▼

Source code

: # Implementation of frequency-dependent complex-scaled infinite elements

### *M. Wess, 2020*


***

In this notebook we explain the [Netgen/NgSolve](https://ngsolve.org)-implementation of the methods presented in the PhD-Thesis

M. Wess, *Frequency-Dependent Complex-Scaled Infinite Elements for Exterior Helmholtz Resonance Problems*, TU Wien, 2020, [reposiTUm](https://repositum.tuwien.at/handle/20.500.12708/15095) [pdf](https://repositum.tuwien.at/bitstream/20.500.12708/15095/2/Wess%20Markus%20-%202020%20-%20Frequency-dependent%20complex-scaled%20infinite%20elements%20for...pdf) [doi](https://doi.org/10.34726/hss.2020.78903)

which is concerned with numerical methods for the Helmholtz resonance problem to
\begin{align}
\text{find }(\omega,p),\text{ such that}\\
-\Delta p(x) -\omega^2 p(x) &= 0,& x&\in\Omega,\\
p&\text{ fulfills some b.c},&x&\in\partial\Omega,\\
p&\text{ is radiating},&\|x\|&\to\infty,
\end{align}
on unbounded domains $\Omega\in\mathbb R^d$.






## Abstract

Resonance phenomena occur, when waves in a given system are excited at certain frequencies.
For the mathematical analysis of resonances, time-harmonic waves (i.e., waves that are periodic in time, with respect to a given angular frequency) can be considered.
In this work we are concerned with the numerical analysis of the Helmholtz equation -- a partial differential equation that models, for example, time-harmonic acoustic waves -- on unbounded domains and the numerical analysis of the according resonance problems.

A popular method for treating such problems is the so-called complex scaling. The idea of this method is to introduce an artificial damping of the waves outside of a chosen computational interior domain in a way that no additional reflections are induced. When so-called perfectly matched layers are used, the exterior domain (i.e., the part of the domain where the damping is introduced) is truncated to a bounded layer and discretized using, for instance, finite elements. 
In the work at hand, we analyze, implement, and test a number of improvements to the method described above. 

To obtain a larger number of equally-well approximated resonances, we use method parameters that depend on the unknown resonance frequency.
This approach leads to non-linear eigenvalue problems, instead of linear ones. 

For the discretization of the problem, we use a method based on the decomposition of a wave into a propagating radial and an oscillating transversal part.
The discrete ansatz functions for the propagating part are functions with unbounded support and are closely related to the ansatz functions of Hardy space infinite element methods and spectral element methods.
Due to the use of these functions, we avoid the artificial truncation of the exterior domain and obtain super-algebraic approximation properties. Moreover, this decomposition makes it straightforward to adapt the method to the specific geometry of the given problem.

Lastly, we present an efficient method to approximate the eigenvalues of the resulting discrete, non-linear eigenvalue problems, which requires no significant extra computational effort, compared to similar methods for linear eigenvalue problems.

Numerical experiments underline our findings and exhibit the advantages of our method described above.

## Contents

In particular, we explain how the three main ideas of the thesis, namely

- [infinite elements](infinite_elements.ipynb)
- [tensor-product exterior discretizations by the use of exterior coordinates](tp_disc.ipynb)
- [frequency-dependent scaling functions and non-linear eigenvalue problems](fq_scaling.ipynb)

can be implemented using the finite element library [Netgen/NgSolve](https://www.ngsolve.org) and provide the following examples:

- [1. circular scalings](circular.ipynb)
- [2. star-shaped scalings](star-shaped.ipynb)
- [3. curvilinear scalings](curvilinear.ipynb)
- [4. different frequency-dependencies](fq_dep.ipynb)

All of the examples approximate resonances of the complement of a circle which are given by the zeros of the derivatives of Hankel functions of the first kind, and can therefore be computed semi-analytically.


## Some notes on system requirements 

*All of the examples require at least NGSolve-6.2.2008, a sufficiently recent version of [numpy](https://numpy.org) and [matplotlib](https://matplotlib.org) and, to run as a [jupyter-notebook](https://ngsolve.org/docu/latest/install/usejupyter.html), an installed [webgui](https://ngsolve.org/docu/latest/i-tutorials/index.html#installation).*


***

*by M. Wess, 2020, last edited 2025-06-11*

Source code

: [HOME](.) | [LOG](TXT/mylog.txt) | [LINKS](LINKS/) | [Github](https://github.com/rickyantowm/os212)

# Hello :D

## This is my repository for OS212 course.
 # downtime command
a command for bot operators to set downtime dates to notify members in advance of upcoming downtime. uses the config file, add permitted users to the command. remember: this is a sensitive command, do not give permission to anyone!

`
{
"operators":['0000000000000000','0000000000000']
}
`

▲

**Requirement:**
Type out the material again, matching every line.

**Response to the task:**
Source code

: # Implementation of frequency-dependent complex-scaled infinite elements

### *M. Wess, 2020*


***

In this notebook we explain the [Netgen/NgSolve](https://ngsolve.org)-implementation of the methods presented in the PhD-Thesis

M. Wess, *Frequency-Dependent Complex-Scaled Infinite Elements for Exterior Helmholtz Resonance Problems*, TU Wien, 2020, [reposiTUm](https://repositum.tuwien.at/handle/20.500.12708/15095) [pdf](https://repositum.tuwien.at/bitstream/20.500.12708/15095/2/Wess%20Markus%20-%202020%20-%20Frequency-dependent%20complex-scaled%20infinite%20elements%20for...pdf) [doi](https://doi.org/10.34726/hss.2020.78903)

which is concerned with numerical methods for the Helmholtz resonance problem to
\begin{align}
\text{find }(\omega,p),\text{ such that}\\
-\Delta p(x) -\omega^2 p(x) &= 0,& x&\in\Omega,\\
p&\text{ fulfills some b.c},&x&\in\partial\Omega,\\
p&\text{ is radiating},&\|x\|&\to\infty,
\end{align}
on unbounded domains $\Omega\in\mathbb R^d$.






## Abstract

Resonance phenomena occur, when waves in a given system are excited at certain frequencies.
For the mathematical analysis of resonances, time-harmonic waves (i.e., waves that are periodic in time, with respect to a given angular frequency) can be considered.
In this work we are concerned with the numerical analysis of the Helmholtz equation -- a partial differential equation that models, for example, time-harmonic acoustic waves -- on unbounded domains and the numerical analysis of the according resonance problems.

A popular method for treating such problems is the so-called complex scaling. The idea of this method is to introduce an artificial damping of the waves outside of a chosen computational interior domain in a way that no additional reflections are induced. When so-called perfectly matched layers are used, the exterior domain (i.e., the part of the domain where the damping is introduced) is truncated to a bounded layer and discretized using, for instance, finite elements. 
In the work at hand, we analyze, implement, and test a number of improvements to the method described above. 

To obtain a larger number of equally-well approximated resonances, we use method parameters that depend on the unknown resonance frequency.
This approach leads to non-linear eigenvalue problems, instead of linear ones. 

For the discretization of the problem, we use a method based on the decomposition of a wave into a propagating radial and an oscillating transversal part.
The discrete ansatz functions for the propagating part are functions with unbounded support and are closely related to the ansatz functions of Hardy space infinite element methods and spectral element methods.
Due to the use of these functions, we avoid the artificial truncation of the exterior domain and obtain super-algebraic approximation properties. Moreover, this decomposition makes it straightforward to adapt the method to the specific geometry of the given problem.

Lastly, we present an efficient method to approximate the eigenvalues of the resulting discrete, non-linear eigenvalue problems, which requires no significant extra computational effort, compared to similar methods for linear eigenvalue problems.

Numerical experiments underline our findings and exhibit the advantages of our method described above.

## Contents

In particular, we explain how the three main ideas of the thesis, namely

- [infinite elements](infinite_elements.ipynb)
- [tensor-product exterior discretizations by the use of exterior coordinates](tp_disc.ipynb)
- [frequency-dependent scaling functions and non-linear eigenvalue problems](fq_scaling.ipynb)

can be implemented using the finite element library [Netgen/NgSolve](https://www.ngsolve.org) and provide the following examples:

- [1. circular scalings](circular.ipynb)
- [2. star-shaped scalings](star-shaped.ipynb)
- [3. curvilinear scalings](curvilinear.ipynb)
- [4. different frequency-dependencies](fq_dep.ipynb)

All of the examples approximate resonances of the complement of a circle which are given by the zeros of the derivatives of Hankel functions of the first kind, and can therefore be computed semi-analytically.


## Some notes on system requirements 

*All of the examples require at least NGSolve-6.2.2008, a sufficiently recent version of [numpy](https://numpy.org) and [matplotlib](https://matplotlib.org) and, to run as a [jupyter-notebook](https://ngsolve.org/docu/latest/install/usejupyter.html), an installed [webgui](https://ngsolve.org/docu/latest/i-tutorials/index.html#installation).*


***

*by M. Wess, 2020, last edited 2025-06-11*

Source code

: [HOME](.) | [LOG](TXT/mylog.txt) | [LINKS](LINKS/) | [Github](https://github.com/rickyantowm/os212)

# Hello :D

## This is my repository for OS212 course.
 # downtime command
a command for bot operators to set downtime dates to notify members in advance of upcoming downtime. uses the config file, add permitted users to the command. remember: this is a sensitive command, do not give permission to anyone!

`
{
"operators":['0000000000000000','0000000000000']
}
`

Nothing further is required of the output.